# Kodak Tri-ax 400 with d-76



## Dissolution (Jan 18, 2008)

Anybody know where i can get the development times for tri-ax 400 using Ilford d-76 diluted at 1:9 ratio?


----------



## Helen B (Jan 18, 2008)

1+9 is rather dilute for D-76 (which is a Kodak developer, by the way). The most that I have ever diluted it was 1+5, and that is fairly unusual. Going from memory I used times of around an hour or an hour and a half, with an EI of 1600 to 3200 for Tri-X. 

Why do you want to dilute it so much?
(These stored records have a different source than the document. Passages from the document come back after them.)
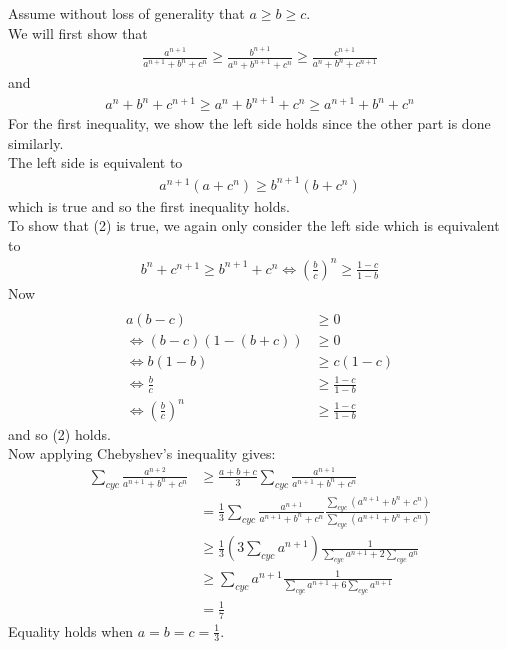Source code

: \documentclass{article}
\begin{document}
\begin{enumerate}
Assume without loss of generality that $a \geq b \geq c$.
\\ We will first show that 
\begin{align} 
\frac{a^{n+1}}{a^{n+1}+b^{n}+c^{n}} \geq \frac{b^{n+1}}{a^{n}+b^{n+1}+c^{n}} \geq \frac{c^{n+1}}{a^{n}+b^{n}+c^{n+1}}
\end{align}
and 
\begin{align}
a^{n}+b^{n}+c^{n+1} \geq a^{n}+b^{n+1}+c^{n} \geq a^{n+1}+b^{n}+c^{n}
\end{align}
For the first inequality, we show the left side holds since the other part is done similarly.
\\ The left side is equivalent to
\begin{align*}
 a^{n+1}(a+c^{n}) \geq b^{n+1}(b+c^{n})
\end{align*}
which is true and so the first inequality holds. 
\\ To show that (2) is true, we again only consider the left side which is equivalent to 
\begin{align*}
b^{n}+c^{n+1} \geq b^{n+1}+c^{n}
\iff (\frac{b}{c})^{n} \geq \frac{1-c}{1-b}
\end{align*}
Now
\begin{align*}
\\a(b-c)&\geq 0 
\\ \iff (b-c)(1-(b+c))&\geq 0
\\ \iff b(1-b)&\geq c(1-c) 
\\ \iff \frac{b}{c} &\geq \frac{1-c}{1-b}
\\ \iff (\frac{b}{c})^{n} &\geq \frac{1-c}{1-b}
\end{align*}
and so (2) holds.
\\Now applying Chebyshev's inequality gives:
\begin{align*} 
\sum_{cyc}\frac{a^{n+2}}{a^{n+1}+b^{n}+c^{n}} &\geq \frac{a+b+c}{3}\sum_{cyc}\frac{a^{n+1}}{a^{n+1}+b^{n}+c^{n}} \\ &=\frac{1}{3}\sum_{cyc}\frac{a^{n+1}}{a^{n+1}+b^{n}+c^{n}}\frac{\sum_{cyc}(a^{n+1}+b^{n}+c^{n})}{\sum_{cyc}(a^{n+1}+b^{n}+c^{n})}\\
&\geq \frac{1}{3}(3\sum_{cyc}a^{n+1})\frac{1}{\sum_{cyc}a^{n+1}+2\sum_{cyc}a^{n}}\\
&\geq \sum_{cyc}a^{n+1}\frac{1}{\sum_{cyc}a^{n+1}+6\sum_{cyc}a^{n+1}}
\\&=\frac{1}{7}
\end{align*}
Equality holds when $a=b=c=\frac{1}{3}$.

\end{enumerate}
\end{document}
You would need to be careful about minimum developer volume.

Best,
Helen


----------



## ThomThomsk (Jan 19, 2008)

I see that the Massive Development Chart doesn't give times for 1+9. I'd guess that Tri-X in D76 at 1+1 is the most common film/developer combination in use, and for very good reasons. Check this thread on APUG called "Wow! D-76 Is Actually Pretty Good". I know Helen is a member of APUG as well, and I know that if you asked the question over there you would get many more answers than you will here, but they would all tell you pretty much what Helen has already said.

D76 is Kodak's version of Ilford ID-11 - just looked at a box of that and the highest dilution it lists is 1+3 = 19 minutes for Tri-X, but you probably know that already.

Thom


----------



## Dissolution (Jan 19, 2008)

maybe its not d-76. we use it in school, and she dilutes it at a 1-9 ratio. but its the ilford developer...

i usually use the kodak t-max 400, and we develop it for 7 and a half minutes with the developer. but my friend is givin me tri-ax for free...so i need to know the development times for it lol


----------



## Helen B (Jan 19, 2008)

It might be Ilford DD-X. That can be used 1+9. Look up Ilfotec DD/DD-X in the Massive Dev Chart that Thom has given the link to. You'll find times for Tri-X 1+9.

Best,
Helen


----------



## Dissolution (Jan 19, 2008)

its Ilfosol...

thanks for the chart though.

so accordin to it, at a 1-9 ratio. i would need a 10 minute development time at 68 degrees F


----------



## Helen B (Jan 20, 2008)

Yes. You can also find information on the Ilford/Harman website: link.

Best,
Helen


----------